Key Highlights
- TGA cautions delivery platforms; two major firms helped remove unlawful vape promotions.
- Therapeutic Goods Act 1989: public advertising of vapes prohibited; pharmacy-only sales.
- Tobacconists and c-stores cannot supply any vaping goods, with or without prescription.
- FY2024–25: TGA sought removal of 13,700+ ads/profiles; 8,500+ linked to nicotine/vaping.
- Penalties: up to AUD 2.31M (individuals), AUD 23.1M (corporations), or up to 7 years’ jail.
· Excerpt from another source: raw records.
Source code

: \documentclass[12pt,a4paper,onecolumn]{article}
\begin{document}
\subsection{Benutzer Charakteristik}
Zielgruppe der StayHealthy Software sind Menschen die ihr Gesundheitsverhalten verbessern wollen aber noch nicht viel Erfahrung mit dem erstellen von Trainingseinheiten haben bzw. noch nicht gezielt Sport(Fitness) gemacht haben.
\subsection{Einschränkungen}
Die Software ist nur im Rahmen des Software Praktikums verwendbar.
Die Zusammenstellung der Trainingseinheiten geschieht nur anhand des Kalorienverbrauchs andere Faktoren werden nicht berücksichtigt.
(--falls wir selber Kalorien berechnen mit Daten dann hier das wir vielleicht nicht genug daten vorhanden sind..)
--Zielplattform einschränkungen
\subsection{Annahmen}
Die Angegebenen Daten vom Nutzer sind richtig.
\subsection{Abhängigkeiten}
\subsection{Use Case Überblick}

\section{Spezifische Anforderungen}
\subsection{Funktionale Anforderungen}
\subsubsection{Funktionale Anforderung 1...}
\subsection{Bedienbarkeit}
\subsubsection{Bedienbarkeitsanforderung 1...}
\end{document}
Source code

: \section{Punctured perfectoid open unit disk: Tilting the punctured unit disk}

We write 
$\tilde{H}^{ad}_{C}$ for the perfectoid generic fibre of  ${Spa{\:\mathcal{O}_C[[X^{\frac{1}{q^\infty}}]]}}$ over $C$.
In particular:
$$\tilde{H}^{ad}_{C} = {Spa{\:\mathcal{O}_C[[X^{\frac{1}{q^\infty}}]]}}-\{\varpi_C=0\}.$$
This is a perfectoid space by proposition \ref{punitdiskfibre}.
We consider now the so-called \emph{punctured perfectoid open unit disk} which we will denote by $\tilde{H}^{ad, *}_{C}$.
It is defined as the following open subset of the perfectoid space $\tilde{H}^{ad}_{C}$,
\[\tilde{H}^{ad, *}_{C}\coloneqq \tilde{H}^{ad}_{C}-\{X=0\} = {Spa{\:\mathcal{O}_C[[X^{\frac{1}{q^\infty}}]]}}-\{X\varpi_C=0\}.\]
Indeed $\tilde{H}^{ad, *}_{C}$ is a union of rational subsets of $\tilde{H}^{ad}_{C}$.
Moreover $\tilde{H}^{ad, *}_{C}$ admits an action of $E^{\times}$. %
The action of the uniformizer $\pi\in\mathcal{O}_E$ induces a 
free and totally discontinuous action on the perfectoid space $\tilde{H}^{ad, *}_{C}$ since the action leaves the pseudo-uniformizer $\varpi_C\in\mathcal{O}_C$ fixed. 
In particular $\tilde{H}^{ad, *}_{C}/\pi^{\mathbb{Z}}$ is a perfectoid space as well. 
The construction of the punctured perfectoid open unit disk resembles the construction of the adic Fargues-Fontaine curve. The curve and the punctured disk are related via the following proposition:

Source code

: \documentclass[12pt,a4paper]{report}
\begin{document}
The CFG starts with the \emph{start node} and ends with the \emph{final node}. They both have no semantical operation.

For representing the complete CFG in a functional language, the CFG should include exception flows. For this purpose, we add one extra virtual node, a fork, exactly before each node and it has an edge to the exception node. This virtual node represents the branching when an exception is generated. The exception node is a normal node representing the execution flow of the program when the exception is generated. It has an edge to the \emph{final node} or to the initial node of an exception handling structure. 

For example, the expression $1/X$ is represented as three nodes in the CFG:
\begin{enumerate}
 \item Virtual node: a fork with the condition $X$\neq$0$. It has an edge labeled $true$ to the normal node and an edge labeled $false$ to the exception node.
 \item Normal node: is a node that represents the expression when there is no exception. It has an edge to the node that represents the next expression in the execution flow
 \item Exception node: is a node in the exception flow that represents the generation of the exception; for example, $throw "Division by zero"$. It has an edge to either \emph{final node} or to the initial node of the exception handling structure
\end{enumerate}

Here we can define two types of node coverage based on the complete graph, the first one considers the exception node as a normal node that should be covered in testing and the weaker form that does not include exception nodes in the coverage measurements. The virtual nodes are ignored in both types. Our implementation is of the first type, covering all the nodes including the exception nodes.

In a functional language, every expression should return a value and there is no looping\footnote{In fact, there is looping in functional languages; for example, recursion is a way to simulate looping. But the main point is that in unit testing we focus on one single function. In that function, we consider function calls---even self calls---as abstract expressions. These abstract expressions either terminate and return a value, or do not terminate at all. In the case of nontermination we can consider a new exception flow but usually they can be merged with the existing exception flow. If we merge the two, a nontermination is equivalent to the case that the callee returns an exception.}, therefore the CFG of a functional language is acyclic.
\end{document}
2Firsts, October 29, 2025 — According to the Therapeutic Goods Administration (TGA), the regulator has issued a clear warning to online delivery service providers not to breach Australian laws on the supply and advertising of vaping goods. Acting on complaints, the TGA worked with two well-known companies to identify and remove non-compliant material, underscoring its end-to-end compliance and enforcement role.
Professor Anthony Lawler, head of the TGA, said the agency takes all reports of non-compliance seriously, with a priority to reduce young people’s exposure to or access to illicit vapes online.
Under the Therapeutic Goods Act 1989, advertising vapes directly to the public is prohibited. Vapes may be sold only through pharmacies, and it is unlawful for tobacconists or convenience stores to supply any vaping goods, with or without a prescription.
The TGA monitors, detects and disrupts unlawful vape advertising. In 2024–25, it requested the removal of more than 13,700 advertisements or online profiles, including over 8,500 related to nicotine and vaping products. Where required, enforcement follows — infringement notices, seizures, and civil or criminal proceedings.
Non-compliance can attract significant penalties: up to AUD 2.31 million for individuals, AUD 23.1 million for corporations, or up to seven years’ imprisonment. The TGA encourages reports of unlawful vape sales and advertising.